La visite m’a énormément plus, cela m’a fait du bien de me retrouver en pleine nature, après plusieurs jours entre ville et mer. J’ai pu également boire et manger une noix de coco qui venait de se faire couper de son arbre. Au passage, la noix de coco sert à Cuba : aux touristes bien sur, à l’économie (exportation) mais aussi à la nourriture pour cochon et à faire de l’huile. Les cubains boivent également énormément le liquide dans la noix de coco, car elle est réputé très bonne contre toute maladie des reins.

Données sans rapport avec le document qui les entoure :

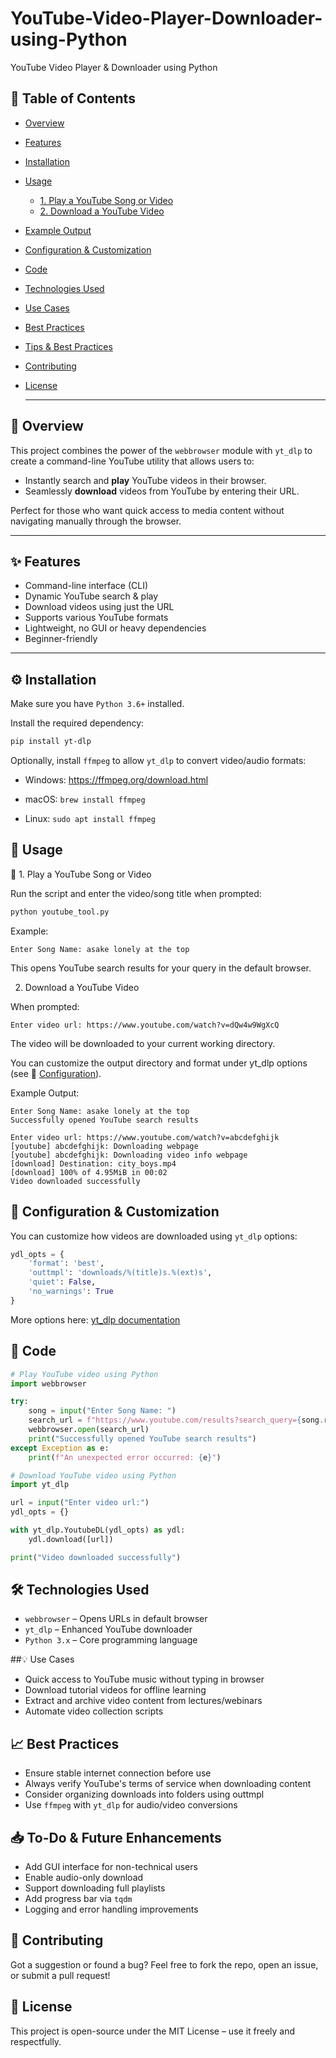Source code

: # YouTube-Video-Player-Downloader-using-Python
YouTube Video Player &amp; Downloader using Python

 ## 📌 Table of Contents
- [Overview](#-overview)
- [Features](#-features)
- [Installation](#️-installation)
- [Usage](#-usage)
  - [1. Play a YouTube Song or Video](#1-play-a-youtube-song-or-video)
  - [2. Download a YouTube Video](#2-download-a-youtube-video)
- [Example Output](#-example-output)
- [Configuration & Customization](#-configuration--customization)
- [Code](#-code)
- [Technologies Used](#-technologies-used)
- [Use Cases](#-use-cases)
- [Best Practices](#-best-practices)
- [Tips & Best Practices](#-tips--best-practices)
- [Contributing](#-contributing)
- [License](#-license)

  ---

## 📖 Overview

This project combines the power of the `webbrowser` module with `yt_dlp` to create a command-line YouTube utility that allows users to:
- Instantly search and **play** YouTube videos in their browser.
- Seamlessly **download** videos from YouTube by entering their URL.

Perfect for those who want quick access to media content without navigating manually through the browser.

---

## ✨ Features

- Command-line interface (CLI)
- Dynamic YouTube search & play
- Download videos using just the URL
- Supports various YouTube formats
- Lightweight, no GUI or heavy dependencies
- Beginner-friendly  

---

## ⚙️ Installation

Make sure you have `Python 3.6+` installed.

Install the required dependency:

```bash
pip install yt-dlp
```
Optionally, install `ffmpeg` to allow `yt_dlp` to convert video/audio formats:

- Windows: https://ffmpeg.org/download.html

- macOS: `brew install ffmpeg`

- Linux: `sudo apt install ffmpeg`

## 🚀 Usage
🔎 1. Play a YouTube Song or Video

Run the script and enter the video/song title when prompted:
```bash
python youtube_tool.py
```
Example:
```text
Enter Song Name: asake lonely at the top
```
This opens YouTube search results for your query in the default browser.

2. Download a YouTube Video

When prompted:
```text
Enter video url: https://www.youtube.com/watch?v=dQw4w9WgXcQ
```
The video will be downloaded to your current working directory.

You can customize the output directory and format under yt_dlp options (see 🔧 [Configuration](#-configuration--customization)).

Example Output:
```text
Enter Song Name: asake lonely at the top
Successfully opened YouTube search results

Enter video url: https://www.youtube.com/watch?v=abcdefghijk
[youtube] abcdefghijk: Downloading webpage
[youtube] abcdefghijk: Downloading video info webpage
[download] Destination: city_boys.mp4
[download] 100% of 4.95MiB in 00:02
Video downloaded successfully
```
## 🔧 Configuration & Customization
You can customize how videos are downloaded using `yt_dlp`  options:
```python
ydl_opts = {
    'format': 'best',
    'outtmpl': 'downloads/%(title)s.%(ext)s',
    'quiet': False,
    'no_warnings': True
}
```
More options here: [yt_dlp documentation](https://github.com/yt-dlp/yt-dlp#documentation)

## 🧠 Code
```python
# Play YouTube video using Python
import webbrowser

try:
    song = input("Enter Song Name: ")
    search_url = f"https://www.youtube.com/results?search_query={song.replace(' ', '+')}"
    webbrowser.open(search_url)
    print("Successfully opened YouTube search results")
except Exception as e:
    print(f"An unexpected error occurred: {e}")

# Download YouTube video using Python
import yt_dlp

url = input("Enter video url:")
ydl_opts = {}

with yt_dlp.YoutubeDL(ydl_opts) as ydl:
    ydl.download([url])

print("Video downloaded successfully")
```
## 🛠 Technologies Used
- `webbrowser` – Opens URLs in default browser
- `yt_dlp` – Enhanced YouTube downloader
- `Python 3.x` – Core programming language

##💡 Use Cases
 - Quick access to YouTube music without typing in browser
 - Download tutorial videos for offline learning
 - Extract and archive video content from lectures/webinars
 - Automate video collection scripts

## 📈 Best Practices
- Ensure stable internet connection before use
- Always verify YouTube's terms of service when downloading content
- Consider organizing downloads into folders using outtmpl
- Use `ffmpeg` with `yt_dlp` for audio/video conversions

## 📥 To-Do & Future Enhancements
 - Add GUI interface for non-technical users
 - Enable audio-only download
 - Support downloading full playlists
 - Add progress bar via `tqdm`
 - Logging and error handling improvements

## 🤝 Contributing
Got a suggestion or found a bug?
Feel free to fork the repo, open an issue, or submit a pull request!

## 📄 License
This project is open-source under the MIT License – use it freely and respectfully.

Si j’ai donc énormément aimé ce périple dans ce parc, je commence à m’interroger sur les guides du genre, Routard et Lonely Planet qui nous expliquent que la meilleure période pour aller à Cuba est « mars-avril » ou « novembre-décembre ». La dernière citée est celle ou j’ai un gros doute. En effet, pour le parc c’est la pire des périodes. Car la période de reproduction des animaux à lieu qu’en mars et avril et les fleurs se développent qu’en juin-juillet. Qui plus est les cubains ne vont pas à la plage car pour eux il fait vraiment trop froid actuellement, même si il fait quand même 30°c. La réflexion est posée: Novembre-Décembre pour visiter Cuba erreur ou pas? Si vous venez pour les parcs la réponse est toute trouvé, c’est OUI!, préférez alors avril, juin!